Stamattina ho quindi preso la mia pennina (nera come da regolamento accluso) e ho aperto la scheda rosa del referendum sull’elettrosmog, dove ho votato sì. La scheda va inserita in una busta bianca del tutto neutra (insieme alla sua sorellina, in teoria), questa poi va sigillata e infilata nella busta pre-affrancata insieme al cedolino di controllo. E per questa volta le scuole medie del mio paese non mi vedranno, e così dovrebbe essere finché resto un residente della circoscrizione “Europa, comprese le parti asiatiche di Turchia e Federazione Russa”…
Certo, il sistema è un po’ macchinoso, e come sempre in queste materie alla macchinosità si abbina il rischio di brogli.
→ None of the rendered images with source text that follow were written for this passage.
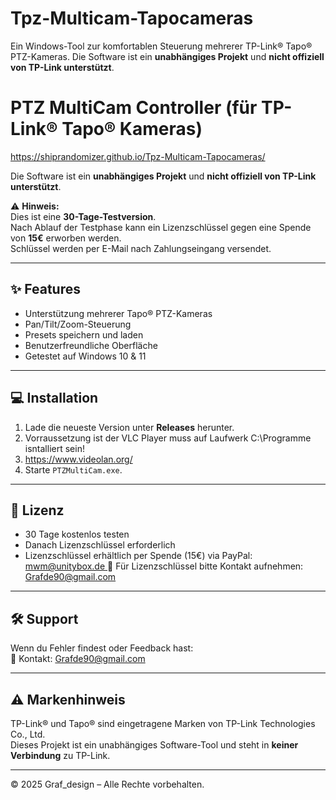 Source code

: # Tpz-Multicam-Tapocameras
Ein Windows-Tool zur komfortablen Steuerung mehrerer TP-Link® Tapo® PTZ-Kameras.   Die Software ist ein **unabhängiges Projekt** und **nicht offiziell von TP-Link unterstützt**.
# PTZ MultiCam Controller (für TP-Link® Tapo® Kameras)

https://shiprandomizer.github.io/Tpz-Multicam-Tapocameras/

Die Software ist ein **unabhängiges Projekt** und **nicht offiziell von TP-Link unterstützt**.  

⚠️ **Hinweis:**  
Dies ist eine **30-Tage-Testversion**.  
Nach Ablauf der Testphase kann ein Lizenzschlüssel gegen eine Spende von **15€** erworben werden.  
Schlüssel werden per E-Mail nach Zahlungseingang versendet.

---

## ✨ Features
- Unterstützung mehrerer Tapo® PTZ-Kameras
- Pan/Tilt/Zoom-Steuerung
- Presets speichern und laden
- Benutzerfreundliche Oberfläche
- Getestet auf Windows 10 & 11

---

## 💻 Installation
1. Lade die neueste Version unter **Releases** herunter.
2. Vorraussetzung ist der VLC Player muss auf Laufwerk C:\Programme isntalliert sein!
3. https://www.videolan.org/
5. Starte `PTZMultiCam.exe`.

---

## 🔑 Lizenz
- 30 Tage kostenlos testen
- Danach Lizenzschlüssel erforderlich
- Lizenzschlüssel erhältlich per Spende (15€) via PayPal:[ mwm@unitybox.de ](https://www.paypal.com/donate/?hosted_button_id=59LG7XYHXXRDE) 
  📧 Für Lizenzschlüssel bitte Kontakt aufnehmen: Grafde90@gmail.com

---

## 🛠 Support
Wenn du Fehler findest oder Feedback hast:  
📧 Kontakt: Grafde90@gmail.com

---

## ⚠️ Markenhinweis
TP-Link® und Tapo® sind eingetragene Marken von TP-Link Technologies Co., Ltd.  
Dieses Projekt ist ein unabhängiges Software-Tool und steht in **keiner Verbindung** zu TP-Link.

---

© 2025 Graf_design – Alle Rechte vorbehalten.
Non so nemmeno quanti italiani all’estero useranno davvero questa possibilità, che deve avere, a giudicare dalla quantità di carta che mi è stata spedita, un certo costo.
Ma è sicuramente un modo civile, e mi ricordo che nei paesi del Nord (p.es. in Svezia dove ero presente in periodo elettorale), il voto per corrispondenza è semplicemente un’opzione a disposizione del cittadino in aggiunta alla piacevole passeggiata al seggio in giornata di voto.
Ah, la scheda nella busta era una sola. Avrebbero dovuto essere due, ma mi sono deciso a non votare (ergo, a “puntare al quorum”) nel referendum sull’articolo 18 dello Statuto dei lavoratori. Il dubbio che non fosse materia da referendum mi è stato confermato guardando la scheda azzurrina, riempita di una domanda che potrebbe occupare quattro o cinque cartelle. La scheda mi è rimasta, deciderò se tenerla come souvenir o farne falò la sera del 15.